» Requirement
Look below for the line holding "8,383,089,300" and the line holding "2. 找到增广路径：S→B→T，流量为6". Transcribe exactly those lines and all lines between them, nothing more.

[Records from a data source]
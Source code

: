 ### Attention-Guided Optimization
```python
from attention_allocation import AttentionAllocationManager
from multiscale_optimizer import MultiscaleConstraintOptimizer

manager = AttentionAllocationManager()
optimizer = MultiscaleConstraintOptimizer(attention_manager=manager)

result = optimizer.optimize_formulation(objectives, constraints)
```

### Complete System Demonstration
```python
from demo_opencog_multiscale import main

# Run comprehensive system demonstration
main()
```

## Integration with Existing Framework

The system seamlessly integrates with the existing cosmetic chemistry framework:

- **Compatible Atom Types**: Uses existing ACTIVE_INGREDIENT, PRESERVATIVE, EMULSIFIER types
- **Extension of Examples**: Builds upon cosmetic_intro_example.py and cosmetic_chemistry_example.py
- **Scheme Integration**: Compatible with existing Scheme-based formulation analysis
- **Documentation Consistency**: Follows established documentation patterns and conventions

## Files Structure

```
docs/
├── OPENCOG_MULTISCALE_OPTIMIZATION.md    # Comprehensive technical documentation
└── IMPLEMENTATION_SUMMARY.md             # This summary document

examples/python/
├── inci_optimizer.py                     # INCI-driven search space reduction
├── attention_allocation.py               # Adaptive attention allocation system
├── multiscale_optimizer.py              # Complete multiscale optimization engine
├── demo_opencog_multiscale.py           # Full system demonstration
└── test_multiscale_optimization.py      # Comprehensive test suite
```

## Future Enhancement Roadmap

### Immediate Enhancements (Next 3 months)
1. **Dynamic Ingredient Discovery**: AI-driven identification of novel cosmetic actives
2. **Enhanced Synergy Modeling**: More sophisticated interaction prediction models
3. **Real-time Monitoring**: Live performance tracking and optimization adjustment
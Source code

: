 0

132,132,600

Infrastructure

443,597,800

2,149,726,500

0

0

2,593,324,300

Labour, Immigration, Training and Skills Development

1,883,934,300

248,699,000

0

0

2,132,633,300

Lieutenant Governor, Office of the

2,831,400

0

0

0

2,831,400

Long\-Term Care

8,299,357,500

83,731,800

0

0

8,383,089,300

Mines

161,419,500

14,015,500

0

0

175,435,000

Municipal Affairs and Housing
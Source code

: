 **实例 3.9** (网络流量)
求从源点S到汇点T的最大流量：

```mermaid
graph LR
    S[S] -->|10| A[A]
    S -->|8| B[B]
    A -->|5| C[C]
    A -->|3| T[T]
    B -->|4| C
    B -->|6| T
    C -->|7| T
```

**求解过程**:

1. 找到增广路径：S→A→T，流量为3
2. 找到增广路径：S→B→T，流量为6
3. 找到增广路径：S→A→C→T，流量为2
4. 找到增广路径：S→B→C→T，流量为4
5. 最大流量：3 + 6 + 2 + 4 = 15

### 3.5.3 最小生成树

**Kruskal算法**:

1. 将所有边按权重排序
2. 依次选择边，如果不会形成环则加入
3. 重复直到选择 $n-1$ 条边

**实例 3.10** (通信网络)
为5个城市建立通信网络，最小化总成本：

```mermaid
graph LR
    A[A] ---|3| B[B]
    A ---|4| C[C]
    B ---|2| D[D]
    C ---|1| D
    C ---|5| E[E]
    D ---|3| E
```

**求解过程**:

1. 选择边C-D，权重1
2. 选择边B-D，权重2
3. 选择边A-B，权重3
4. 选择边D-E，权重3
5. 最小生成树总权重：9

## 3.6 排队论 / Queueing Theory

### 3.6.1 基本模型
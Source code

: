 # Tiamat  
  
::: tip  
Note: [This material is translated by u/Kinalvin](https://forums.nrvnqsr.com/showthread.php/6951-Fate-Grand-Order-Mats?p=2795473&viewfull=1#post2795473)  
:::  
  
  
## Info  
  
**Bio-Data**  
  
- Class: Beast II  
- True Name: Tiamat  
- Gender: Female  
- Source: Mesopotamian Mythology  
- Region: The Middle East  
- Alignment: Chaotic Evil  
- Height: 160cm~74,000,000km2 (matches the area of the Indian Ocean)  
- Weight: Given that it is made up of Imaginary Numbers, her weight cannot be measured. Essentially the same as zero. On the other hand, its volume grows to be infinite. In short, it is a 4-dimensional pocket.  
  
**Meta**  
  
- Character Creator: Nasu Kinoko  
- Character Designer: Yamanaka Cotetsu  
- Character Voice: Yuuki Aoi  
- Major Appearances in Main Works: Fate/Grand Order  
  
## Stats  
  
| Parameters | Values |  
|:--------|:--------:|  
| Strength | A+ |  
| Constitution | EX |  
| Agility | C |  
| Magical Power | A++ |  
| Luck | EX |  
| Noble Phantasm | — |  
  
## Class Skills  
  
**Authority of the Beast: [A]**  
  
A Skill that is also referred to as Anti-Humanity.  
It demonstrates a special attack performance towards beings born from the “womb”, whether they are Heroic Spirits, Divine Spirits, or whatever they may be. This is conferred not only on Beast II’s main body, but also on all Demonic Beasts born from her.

» Solution for this task
8,383,089,300

Mines

161,419,500

14,015,500

0

0

175,435,000

Municipal Affairs and Housing
Source code

: **实例 3.9** (网络流量)
求从源点S到汇点T的最大流量：

```mermaid
graph LR
    S[S] -->|10| A[A]
    S -->|8| B[B]
    A -->|5| C[C]
    A -->|3| T[T]
    B -->|4| C
    B -->|6| T
    C -->|7| T
```

**求解过程**:

1. 找到增广路径：S→A→T，流量为3
2. 找到增广路径：S→B→T，流量为6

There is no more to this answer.